In the Mix: The Unique Perfumes of New York City

MixByMe ™  inventor and company founder Melanie Werner loves to find the best in the alluring world of fragrance and cosmetics. Every week we’ll share highlights from her coveted travel notebook of what she saw, smelled, and loved while on the road– while she was In the Mix.

Melanie’s travels often take her to New York– a city burgeoning with possibilities. In typical New York fashion, there’s some unique perfumeries that are truly pushing the envelope with interesting scent creations.

 

Unique perfume #1: Le Labo

Unique perfume Le Labo Laurier 62
Le Labo’s Laurier 62 candle, with 63 different ingredients. Image courtesy of the Le Labo website.

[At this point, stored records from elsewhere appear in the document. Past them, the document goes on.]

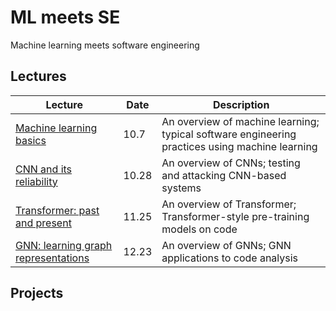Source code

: # ML meets SE
Machine learning meets software engineering


## Lectures

| Lecture | Date |Description |
| ---- | ---- | ---- |
| [Machine learning basics]() | 10.7 | An overview of machine learning; typical software engineering practices using machine learning |
| [CNN and its reliability]() | 10.28 | An overview of CNNs; testing and attacking CNN-based systems |
| [Transformer: past and present]() | 11.25 | An overview of Transformer; Transformer-style pre-training models on code |
| [GNN: learning graph representations]() | 12.23 | An overview of GNNs; GNN applications to code analysis |

## Projects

“We believe fine perfumery must create a shock – the shock of the new, combined with the shock of the intimately familiar.” -Le Labo manifesto

Le Labo tops Melanie’s list for their off-beat approach to perfumery, which is thoroughly and proudly detailed in their manifesto. And the scents work surprisingly well together. A Le Labo fragrance is named for its one main base ingredient (such as rose or sandalwood), followed by a number, which counts out the total ingredients in the mix (i.e., Vetiver 46). The most complicated of all being the exquisite Laurier 62 candle and home scent (Le Labo describes this one as “a mess”). Trying to identify and explain exactly what’s in one of their perfumes is an exercise in futility– yet also a near necessity as the fragrances are so complex, interesting, and noteworthy.

Last summer when Melanie visited Le Labo’s company headquarters in SOHO, she said, “Divine fragrances waifed through the hallways; I merely had to smell my way to their front door.”

 

Unique perfume #2: Bond No. 9

Unique perfume Bond No. 9 Andy Warhol Lexington Avenue
This scent gives homage to Andy Warhol’s life on Lexington Avenue as an illustrator, mainly of shoes. Image courtesy of the Bond No. 9 website.

“Bond No. 9 collection has a dual mission: restore artistry to perfumery, and mark every New York neighborhood with a scent of its own.” -Bond No. 9 philosophy

Bond No. 9 pays loving homage to New York through both its name (the headquarters boutique is at 9 Bond Street, in NoHo) and its full-blown fragrance collection. Each scent is formulated around a neighborhood in one of the five boroughs, with a focus on Manhattan, and is produced in the metro area. With each blend featuring an 18-22% concentration of pure perfume oil, Bond No. 9 perfumes are also known as some of the strongest on the market. The company also collaborated with the Andy Warhol Foundation to create unique scents packaged in bottles featuring Warhol’s artwork (and Warhol is a Pittsburgh native just like Melanie!).

 

Unique perfume #3: Frédéric Malle

Unique perfume Frédéric Malle Dominique Ropion Portrait of a Lady
Dominique Ropion composed ‘Portrait of a Lady’ with high doses of rose essence and patchouli heart. Image courtesy of the Frédéric Malle website.

“Eliminate all that is superfluous or merely decorative.”  -Frédéric Malle’s credo

For Frédéric Malle, the nose is everything. Malle created the Editions de Parfums, which is bringing perfumery back to its basics by having the world’s greatest perfumers, or “noses,” compose exclusive, creative fragrances to be sold directly under their own names. Each blend is a highly original scent perfected to the unique olfactory preferences of each highly skilled nose. Malle asks that the noses not just make “pretty scents” but craft fragrances that enrapture and embrace the body of each wearer, while still remaining true to the noses’ original visions.